## Exercise objective
Using the data that follows, give the number of lines where the string "first" occurs, and nothing else.

^^^^^^^^^^^^^^^^

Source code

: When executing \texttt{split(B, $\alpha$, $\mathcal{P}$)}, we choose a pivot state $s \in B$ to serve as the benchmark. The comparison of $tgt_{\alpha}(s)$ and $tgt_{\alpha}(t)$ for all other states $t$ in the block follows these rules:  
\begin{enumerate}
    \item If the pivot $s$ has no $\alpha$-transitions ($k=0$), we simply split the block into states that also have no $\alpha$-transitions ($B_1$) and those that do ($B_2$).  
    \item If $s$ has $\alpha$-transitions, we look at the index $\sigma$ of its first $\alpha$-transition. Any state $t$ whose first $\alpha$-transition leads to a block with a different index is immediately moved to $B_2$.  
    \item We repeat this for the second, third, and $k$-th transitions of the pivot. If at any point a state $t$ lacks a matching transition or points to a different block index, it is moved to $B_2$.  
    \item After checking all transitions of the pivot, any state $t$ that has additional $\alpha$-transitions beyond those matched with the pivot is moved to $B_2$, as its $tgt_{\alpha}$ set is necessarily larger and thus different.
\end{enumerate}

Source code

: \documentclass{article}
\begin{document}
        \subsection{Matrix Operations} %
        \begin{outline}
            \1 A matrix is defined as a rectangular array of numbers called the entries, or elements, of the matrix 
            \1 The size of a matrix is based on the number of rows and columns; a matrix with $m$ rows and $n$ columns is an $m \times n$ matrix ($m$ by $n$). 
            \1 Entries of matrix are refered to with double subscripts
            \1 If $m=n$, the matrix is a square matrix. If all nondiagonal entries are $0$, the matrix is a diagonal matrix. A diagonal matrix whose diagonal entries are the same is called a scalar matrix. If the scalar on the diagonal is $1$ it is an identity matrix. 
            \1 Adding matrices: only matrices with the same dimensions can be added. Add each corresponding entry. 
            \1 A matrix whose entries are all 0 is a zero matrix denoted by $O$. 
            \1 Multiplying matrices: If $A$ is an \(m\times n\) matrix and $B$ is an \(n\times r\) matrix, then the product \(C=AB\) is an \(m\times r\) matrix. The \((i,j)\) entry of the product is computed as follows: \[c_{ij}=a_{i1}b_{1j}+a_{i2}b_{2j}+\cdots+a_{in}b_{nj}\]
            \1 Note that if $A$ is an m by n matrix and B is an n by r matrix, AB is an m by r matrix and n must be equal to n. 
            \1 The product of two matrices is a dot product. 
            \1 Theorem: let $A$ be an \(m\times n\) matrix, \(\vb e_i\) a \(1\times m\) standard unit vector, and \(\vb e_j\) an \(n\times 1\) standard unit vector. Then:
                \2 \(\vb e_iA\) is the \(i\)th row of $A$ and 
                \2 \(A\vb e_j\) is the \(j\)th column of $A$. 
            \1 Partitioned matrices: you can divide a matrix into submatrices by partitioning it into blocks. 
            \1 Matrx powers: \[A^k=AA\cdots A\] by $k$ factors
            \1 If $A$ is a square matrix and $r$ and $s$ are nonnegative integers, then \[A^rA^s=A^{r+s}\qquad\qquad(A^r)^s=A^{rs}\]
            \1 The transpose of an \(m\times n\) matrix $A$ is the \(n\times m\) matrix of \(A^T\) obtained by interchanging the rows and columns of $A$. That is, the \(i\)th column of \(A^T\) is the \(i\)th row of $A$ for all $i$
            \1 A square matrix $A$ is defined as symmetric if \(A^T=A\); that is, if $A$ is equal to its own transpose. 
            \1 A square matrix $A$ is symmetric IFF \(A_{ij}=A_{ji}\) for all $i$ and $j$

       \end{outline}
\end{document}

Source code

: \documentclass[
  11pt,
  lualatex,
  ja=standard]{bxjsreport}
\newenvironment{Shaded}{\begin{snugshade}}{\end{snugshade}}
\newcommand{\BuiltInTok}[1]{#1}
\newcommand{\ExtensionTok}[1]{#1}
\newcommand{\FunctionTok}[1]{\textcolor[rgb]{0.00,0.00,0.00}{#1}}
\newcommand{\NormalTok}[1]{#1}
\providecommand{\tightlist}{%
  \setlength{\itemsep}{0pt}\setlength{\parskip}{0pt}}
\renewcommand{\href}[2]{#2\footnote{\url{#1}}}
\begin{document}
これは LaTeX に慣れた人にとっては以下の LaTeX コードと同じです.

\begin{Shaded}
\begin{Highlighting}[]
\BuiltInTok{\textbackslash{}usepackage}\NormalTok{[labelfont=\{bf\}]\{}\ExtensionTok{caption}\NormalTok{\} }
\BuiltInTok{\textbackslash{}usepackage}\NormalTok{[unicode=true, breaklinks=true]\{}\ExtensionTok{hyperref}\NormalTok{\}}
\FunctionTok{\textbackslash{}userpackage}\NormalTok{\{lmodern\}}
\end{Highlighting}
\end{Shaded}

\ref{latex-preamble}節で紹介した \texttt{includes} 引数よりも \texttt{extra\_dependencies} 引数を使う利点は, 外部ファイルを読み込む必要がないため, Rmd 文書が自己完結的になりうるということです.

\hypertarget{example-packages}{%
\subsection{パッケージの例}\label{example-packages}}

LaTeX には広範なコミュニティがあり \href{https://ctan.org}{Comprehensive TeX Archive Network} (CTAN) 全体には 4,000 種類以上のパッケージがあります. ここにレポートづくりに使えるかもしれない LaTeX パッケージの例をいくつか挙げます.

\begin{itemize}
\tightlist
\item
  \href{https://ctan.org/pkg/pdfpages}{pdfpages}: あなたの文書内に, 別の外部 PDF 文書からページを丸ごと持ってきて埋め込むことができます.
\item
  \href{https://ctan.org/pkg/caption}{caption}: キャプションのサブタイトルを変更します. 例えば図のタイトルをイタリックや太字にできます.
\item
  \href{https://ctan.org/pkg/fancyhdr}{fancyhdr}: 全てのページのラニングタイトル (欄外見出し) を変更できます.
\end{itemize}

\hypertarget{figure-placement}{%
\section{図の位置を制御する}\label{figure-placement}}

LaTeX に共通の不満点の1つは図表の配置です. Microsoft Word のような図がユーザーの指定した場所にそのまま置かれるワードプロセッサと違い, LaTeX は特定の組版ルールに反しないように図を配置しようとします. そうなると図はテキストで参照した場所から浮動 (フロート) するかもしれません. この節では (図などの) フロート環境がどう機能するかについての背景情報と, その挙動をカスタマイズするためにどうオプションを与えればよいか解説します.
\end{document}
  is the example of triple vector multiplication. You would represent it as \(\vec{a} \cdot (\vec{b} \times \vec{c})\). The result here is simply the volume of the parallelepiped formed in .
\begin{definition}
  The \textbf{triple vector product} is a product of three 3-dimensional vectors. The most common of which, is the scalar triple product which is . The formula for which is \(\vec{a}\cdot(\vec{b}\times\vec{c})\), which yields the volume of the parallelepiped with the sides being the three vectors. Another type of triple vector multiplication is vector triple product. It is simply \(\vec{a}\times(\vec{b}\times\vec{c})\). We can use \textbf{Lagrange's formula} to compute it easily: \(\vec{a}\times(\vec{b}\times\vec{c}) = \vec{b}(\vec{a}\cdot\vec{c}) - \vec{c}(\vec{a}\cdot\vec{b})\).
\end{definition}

^^^^^^^^^^^^^^^^

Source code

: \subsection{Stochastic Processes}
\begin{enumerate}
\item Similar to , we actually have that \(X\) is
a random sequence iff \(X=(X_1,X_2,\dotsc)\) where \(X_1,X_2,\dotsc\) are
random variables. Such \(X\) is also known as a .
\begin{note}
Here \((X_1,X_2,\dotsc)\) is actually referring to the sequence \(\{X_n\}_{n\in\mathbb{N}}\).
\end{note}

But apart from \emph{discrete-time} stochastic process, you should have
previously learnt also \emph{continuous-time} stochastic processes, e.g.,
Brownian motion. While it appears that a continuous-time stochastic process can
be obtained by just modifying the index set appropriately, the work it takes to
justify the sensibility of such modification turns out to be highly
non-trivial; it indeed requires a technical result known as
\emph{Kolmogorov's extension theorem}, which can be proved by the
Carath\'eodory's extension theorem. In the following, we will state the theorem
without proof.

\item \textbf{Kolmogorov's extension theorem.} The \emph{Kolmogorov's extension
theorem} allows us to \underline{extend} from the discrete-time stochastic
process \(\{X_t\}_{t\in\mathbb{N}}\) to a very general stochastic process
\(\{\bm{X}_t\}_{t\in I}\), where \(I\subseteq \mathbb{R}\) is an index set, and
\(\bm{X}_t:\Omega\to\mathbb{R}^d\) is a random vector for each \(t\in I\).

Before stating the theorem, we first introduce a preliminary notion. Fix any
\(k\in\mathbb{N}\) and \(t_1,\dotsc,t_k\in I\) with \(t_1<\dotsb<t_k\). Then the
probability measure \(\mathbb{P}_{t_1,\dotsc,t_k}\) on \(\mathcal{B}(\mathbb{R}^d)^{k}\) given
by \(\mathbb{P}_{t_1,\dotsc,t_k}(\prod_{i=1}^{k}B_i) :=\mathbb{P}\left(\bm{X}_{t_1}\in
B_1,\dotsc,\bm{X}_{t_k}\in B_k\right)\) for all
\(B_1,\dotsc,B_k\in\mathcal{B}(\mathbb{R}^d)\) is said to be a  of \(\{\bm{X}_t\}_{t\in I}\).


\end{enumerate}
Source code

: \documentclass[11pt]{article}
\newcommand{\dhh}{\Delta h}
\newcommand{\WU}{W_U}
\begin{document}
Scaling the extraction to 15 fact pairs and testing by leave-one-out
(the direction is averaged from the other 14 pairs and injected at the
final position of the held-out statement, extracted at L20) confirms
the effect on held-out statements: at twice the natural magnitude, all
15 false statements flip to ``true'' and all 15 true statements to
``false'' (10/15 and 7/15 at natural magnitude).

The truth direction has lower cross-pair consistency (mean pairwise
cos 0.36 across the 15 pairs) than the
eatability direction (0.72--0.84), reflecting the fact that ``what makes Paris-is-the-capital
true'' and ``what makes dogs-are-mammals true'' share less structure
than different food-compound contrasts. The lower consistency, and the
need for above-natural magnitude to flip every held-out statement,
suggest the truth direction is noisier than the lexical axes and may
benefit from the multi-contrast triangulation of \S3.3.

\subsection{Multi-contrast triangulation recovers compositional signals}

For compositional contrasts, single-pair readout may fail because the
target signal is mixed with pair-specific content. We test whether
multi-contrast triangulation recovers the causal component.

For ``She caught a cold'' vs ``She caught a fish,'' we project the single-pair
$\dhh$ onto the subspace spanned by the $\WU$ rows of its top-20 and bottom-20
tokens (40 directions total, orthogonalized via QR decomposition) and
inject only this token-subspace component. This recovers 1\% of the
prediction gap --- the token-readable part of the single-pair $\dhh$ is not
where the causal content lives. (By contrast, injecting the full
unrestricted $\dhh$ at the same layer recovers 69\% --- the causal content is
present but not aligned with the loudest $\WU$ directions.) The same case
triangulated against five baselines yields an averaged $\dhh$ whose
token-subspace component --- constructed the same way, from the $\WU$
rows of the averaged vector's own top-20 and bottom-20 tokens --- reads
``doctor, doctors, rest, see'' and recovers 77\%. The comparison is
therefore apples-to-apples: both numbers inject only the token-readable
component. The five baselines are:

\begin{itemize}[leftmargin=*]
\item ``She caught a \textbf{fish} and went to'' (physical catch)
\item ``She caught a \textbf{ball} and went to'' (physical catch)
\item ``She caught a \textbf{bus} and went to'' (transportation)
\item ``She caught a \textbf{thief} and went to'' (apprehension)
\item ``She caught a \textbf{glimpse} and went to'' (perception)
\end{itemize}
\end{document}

^^^^^^^^^^^^^^^^

## Exercise answer
2